Após o teste do primeiro modelo de headsets que a Ozone lançou, e estamos a falar dos Ozone Oxid, ficou sempre a curiosidade de ver como seria o modelo seguinte, mais cuidado, com características superiores e tendo como alvo um mercado onde os preços são mais altos e a concorrência tem boa qualidade. O primeiro impacto que os Ozone Strato causaram foi agradável. O design é apelativo e a sensação que se obtém ao toque leva-nos a pensar que testar este headset poderá ser uma experiência interessante.
E de facto assim foi. Bastante diferente em termos de qualidade do modelo anterior, e também de preço embora este seja um headset que tem uma relação custo/qualidade bastante boa, tanto na parte de jogo efectivo como também na audição de música, a resposta dada foi acima das expectativas.

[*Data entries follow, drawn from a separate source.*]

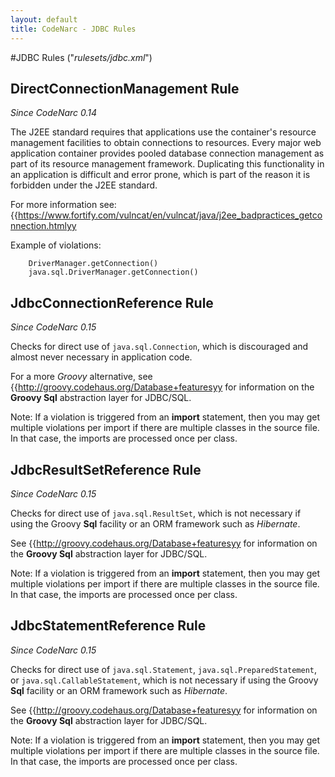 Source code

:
 ```yaml
---
layout: default
title: CodeNarc - JDBC Rules
---  
```


#JDBC Rules  ("*rulesets/jdbc.xml*")


## DirectConnectionManagement Rule

*Since CodeNarc 0.14*

The J2EE standard requires that applications use the container's resource management facilities to obtain connections
to resources. Every major web application container provides pooled database connection management as part of its
resource management framework. Duplicating this functionality in an application is difficult and error prone, which
is part of the reason it is forbidden under the J2EE standard.

For more information see: {{https://www.fortify.com/vulncat/en/vulncat/java/j2ee_badpractices_getconnection.htmlyy

Example of violations:

```
    DriverManager.getConnection()
    java.sql.DriverManager.getConnection()
```


## JdbcConnectionReference Rule

*Since CodeNarc 0.15*

Checks for direct use of `java.sql.Connection`, which is discouraged and almost never necessary
in application code.

For a more *Groovy* alternative, see {{http://groovy.codehaus.org/Database+featuresyy for information on the
**Groovy Sql** abstraction layer for JDBC/SQL.

Note: If a violation is triggered from an **import** statement, then you may get multiple violations per
import if there are multiple classes in the source file. In that case, the imports are processed once per class.


## JdbcResultSetReference Rule

*Since CodeNarc 0.15*

Checks for direct use of `java.sql.ResultSet`, which is not necessary if using the Groovy **Sql** facility or an
ORM framework such as *Hibernate*.

See {{http://groovy.codehaus.org/Database+featuresyy for information on the **Groovy Sql** abstraction
layer for JDBC/SQL.

Note: If a violation is triggered from an **import** statement, then you may get multiple violations per
import if there are multiple classes in the source file. In that case, the imports are processed once per class.


## JdbcStatementReference Rule

*Since CodeNarc 0.15*

Checks for direct use of `java.sql.Statement`, `java.sql.PreparedStatement`, or
`java.sql.CallableStatement`, which is not necessary if using the Groovy **Sql** facility or an
ORM framework such as *Hibernate*.

See {{http://groovy.codehaus.org/Database+featuresyy for information on the **Groovy Sql** abstraction
layer for JDBC/SQL.

Note: If a violation is triggered from an **import** statement, then you may get multiple violations per
import if there are multiple classes in the source file. In that case, the imports are processed once per class.

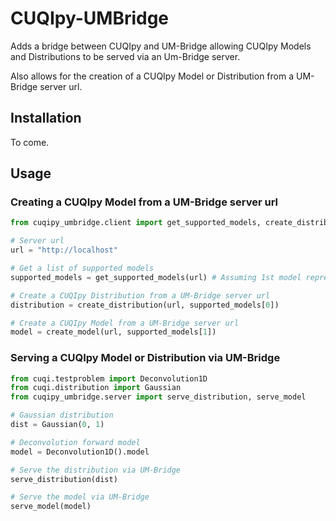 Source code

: # CUQIpy-UMBridge

Adds a bridge between CUQIpy and UM-Bridge allowing CUQIpy Models and Distributions to be served via an Um-Bridge server.

Also allows for the creation of a CUQIpy Model or Distribution from a UM-Bridge server url.

## Installation

To come.


## Usage

### Creating a CUQIpy Model from a UM-Bridge server url

```python
from cuqipy_umbridge.client import get_supported_models, create_distribution, create_model

# Server url
url = "http://localhost"

# Get a list of supported models
supported_models = get_supported_models(url) # Assuming 1st model represents a distribution and 2nd is a forward model

# Create a CUQIpy Distribution from a UM-Bridge server url
distribution = create_distribution(url, supported_models[0])

# Create a CUQIpy Model from a UM-Bridge server url
model = create_model(url, supported_models[1])
```

### Serving a CUQIpy Model or Distribution via UM-Bridge

```python
from cuqi.testproblem import Deconvolution1D
from cuqi.distribution import Gaussian
from cuqipy_umbridge.server import serve_distribution, serve_model

# Gaussian distribution
dist = Gaussian(0, 1)

# Deconvolution forward model
model = Deconvolution1D().model

# Serve the distribution via UM-Bridge
serve_distribution(dist)

# Serve the model via UM-Bridge
serve_model(model)
```



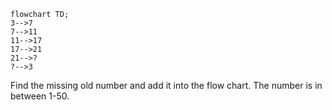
 ```mermaid
flowchart TD;
3-->7
7-->11
11-->17
17-->21
21-->?
?-->3
```
Find the missing old number and add it into the flow chart. 
The number is in between 1-50.
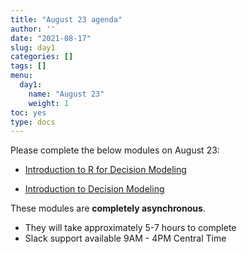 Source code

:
 ```yaml
---
title: "August 23 agenda"
author: ''
date: "2021-08-17"
slug: day1
categories: []
tags: []
menu:
  day1:
    name: "August 23"
    weight: 1
toc: yes
type: docs
---
```


Please complete the below modules on August 23:

- [Introduction to R for Decision Modeling](https://janssen-decision-modeling-workshop.netlify.app/days/day1/welcome/) 

- [Introduction to Decision Modeling](https://janssen-decision-modeling-workshop.netlify.app/days/day1/welcome/)

These modules are **completely asynchronous**.

- They will take approximately 5-7 hours to complete
- Slack support available 9AM - 4PM Central Time


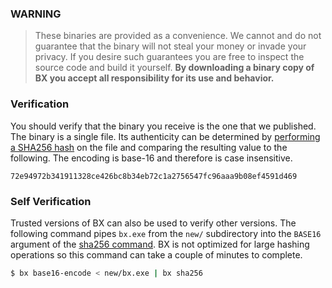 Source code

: ### WARNING

> These binaries are provided as a convenience. We cannot and do not guarantee that the binary will not steal your money or invade your privacy. If you desire such guarantees you are free to inspect the source code and build it yourself. **By downloading a binary copy of BX you accept all responsibility for its use and behavior.**

### Verification
You should verify that the binary you receive is the one that we published. The binary is a single file. Its authenticity can be determined by [performing a SHA256 hash](http://onlinemd5.com) on the file and comparing the resulting value to the following. The encoding is base-16 and therefore is case insensitive.
```
72e94972b341911328ce426bc8b34eb72c1a2756547fc96aaa9b08ef4591d469
```
### Self Verification
Trusted versions of BX can also be used to verify other versions. The following command pipes `bx.exe` from the `new/` subdirectory into the `BASE16` argument of the [sha256 command](bx-sha256). BX is not optimized for large hashing operations so this command can take a couple of minutes to complete.
```sh
$ bx base16-encode < new/bx.exe | bx sha256
``` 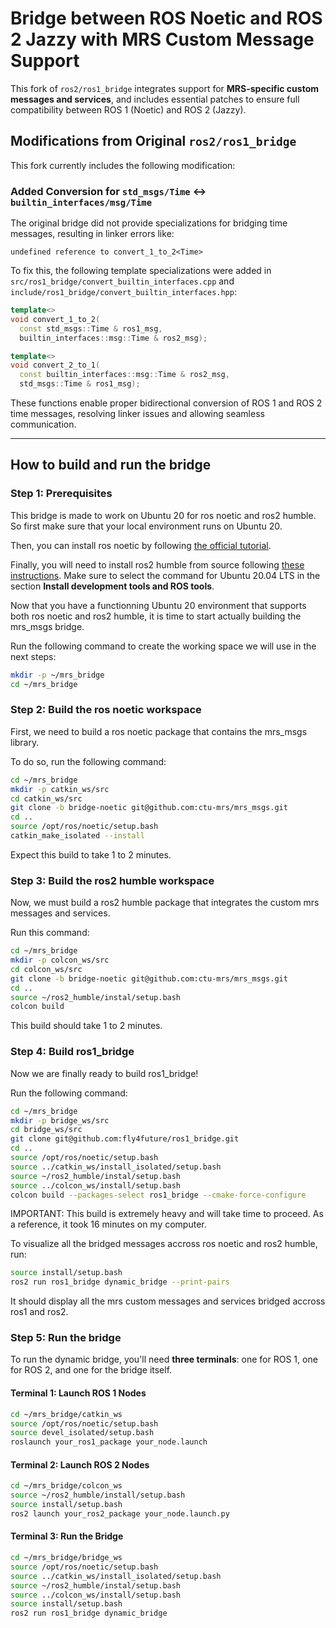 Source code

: # Bridge between ROS Noetic and ROS 2 Jazzy with MRS Custom Message Support

This fork of `ros2/ros1_bridge` integrates support for **MRS-specific custom messages and services**, and includes essential patches to ensure full compatibility between ROS 1 (Noetic) and ROS 2 (Jazzy).

## Modifications from Original `ros2/ros1_bridge`

This fork currently includes the following modification:

### Added Conversion for `std_msgs/Time` ↔ `builtin_interfaces/msg/Time`

The original bridge did not provide specializations for bridging time messages, resulting in linker errors like:

```
undefined reference to convert_1_to_2<Time>
```

To fix this, the following template specializations were added in  
`src/ros1_bridge/convert_builtin_interfaces.cpp` and  
`include/ros1_bridge/convert_builtin_interfaces.hpp`:

```cpp
template<>
void convert_1_to_2(
  const std_msgs::Time & ros1_msg, 
  builtin_interfaces::msg::Time & ros2_msg);

template<>
void convert_2_to_1(
  const builtin_interfaces::msg::Time & ros2_msg, 
  std_msgs::Time & ros1_msg);
```

These functions enable proper bidirectional conversion of ROS 1 and ROS 2 time messages, resolving linker issues and allowing seamless communication.

---

## How to build and run the bridge

### Step 1: Prerequisites

This bridge is made to work on Ubuntu 20 for ros noetic and ros2 humble. So first make sure that your local environment runs on Ubuntu 20.

Then, you can install ros noetic by following [the official tutorial](https://wiki.ros.org/noetic/Installation/Ubuntu).

Finally, you will need to install ros2 humble from source following [these instructions](https://docs.ros.org/en/humble/Installation/Alternatives/Ubuntu-Development-Setup.html). Make sure to select the command for Ubuntu 20.04 LTS in the section **Install development tools and ROS tools**. 


Now that you have a functionning Ubuntu 20 environment that supports both ros noetic and ros2 humble, it is time to start actually building the mrs_msgs bridge.

Run the following command to create the working space we will use in the next steps:

```sh
mkdir -p ~/mrs_bridge
cd ~/mrs_bridge
```

### Step 2: Build the ros noetic workspace

First, we need to build a ros noetic package that contains the mrs_msgs library.

To do so, run the following command:

```sh
cd ~/mrs_bridge
mkdir -p catkin_ws/src
cd catkin_ws/src
git clone -b bridge-noetic git@github.com:ctu-mrs/mrs_msgs.git
cd ..
source /opt/ros/noetic/setup.bash
catkin_make_isolated --install
```

Expect this build to take 1 to 2 minutes. 

### Step 3: Build the ros2 humble workspace

Now, we must build a ros2 humble package that integrates the custom mrs messages and services.

Run this command:

```sh
cd ~/mrs_bridge
mkdir -p colcon_ws/src
cd colcon_ws/src
git clone -b bridge-noetic git@github.com:ctu-mrs/mrs_msgs.git
cd ..
source ~/ros2_humble/instal/setup.bash
colcon build
```

This build should take 1 to 2 minutes. 

### Step 4: Build ros1_bridge

Now we are finally ready to build ros1_bridge!

Run the following command:

```sh
cd ~/mrs_bridge
mkdir -p bridge_ws/src
cd bridge_ws/src
git clone git@github.com:fly4future/ros1_bridge.git
cd ..
source /opt/ros/noetic/setup.bash
source ../catkin_ws/install_isolated/setup.bash
source ~/ros2_humble/instal/setup.bash
source ../colcon_ws/install/setup.bash
colcon build --packages-select ros1_bridge --cmake-force-configure
```

IMPORTANT: This build is extremely heavy and will take time to proceed. As a reference, it took 16 minutes on my computer. 

To visualize all the bridged messages accross ros noetic and ros2 humble, run:

```sh
source install/setup.bash
ros2 run ros1_bridge dynamic_bridge --print-pairs
```

It should display all the mrs custom messages and services bridged accross ros1 and ros2.

### Step 5: Run the bridge

To run the dynamic bridge, you'll need **three terminals**: one for ROS 1, one for ROS 2, and one for the bridge itself.

#### Terminal 1: Launch ROS 1 Nodes

```sh
cd ~/mrs_bridge/catkin_ws
source /opt/ros/noetic/setup.bash
source devel_isolated/setup.bash
roslaunch your_ros1_package your_node.launch
```

#### Terminal 2: Launch ROS 2 Nodes

```sh
cd ~/mrs_bridge/colcon_ws
source ~/ros2_humble/install/setup.bash
source install/setup.bash
ros2 launch your_ros2_package your_node.launch.py
```

#### Terminal 3: Run the Bridge

```sh
cd ~/mrs_bridge/bridge_ws
source /opt/ros/noetic/setup.bash
source ../catkin_ws/install_isolated/setup.bash
source ~/ros2_humble/instal/setup.bash
source ../colcon_ws/install/setup.bash
source install/setup.bash
ros2 run ros1_bridge dynamic_bridge
```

Os Ozone Strato encaixam bem na cabeça e o som exterior é logo imediatamente abafado, embora não na totalidade, não sendo o seu peso motivo para desagrado quando se movimenta a cabeça. O comando que existe a meio do fio é de simples utilização e o microfone flexível, permitindo assim um melhor ajuste do utilizador. Apenas ligando o cabo à porta USB e mesmo sem instalar o software que a embalagem do headset traz, fomos imediatamente jogar Counter-Strike Source e a primeira sensação de respeito por este modelo da Ozone foi imediata. Mesmo sem a configuração para o 5.1 surround sound que o software proporciona, a distribuição espacial é óptima e o som dos tiros, explosões e passos perfeitamente perceptível. Fica a impressão que os agudos não serão o seu ponto forte, mas por outro lado os graves causam impacto e são talvez o mais importante para se jogar. Na audição de música, verifica-se que sem a instalação do software, os agudos são talvez a pior parte do som proporcionado pelos Strato. Mas foi então que instalamos o software e o cenário alterou-se.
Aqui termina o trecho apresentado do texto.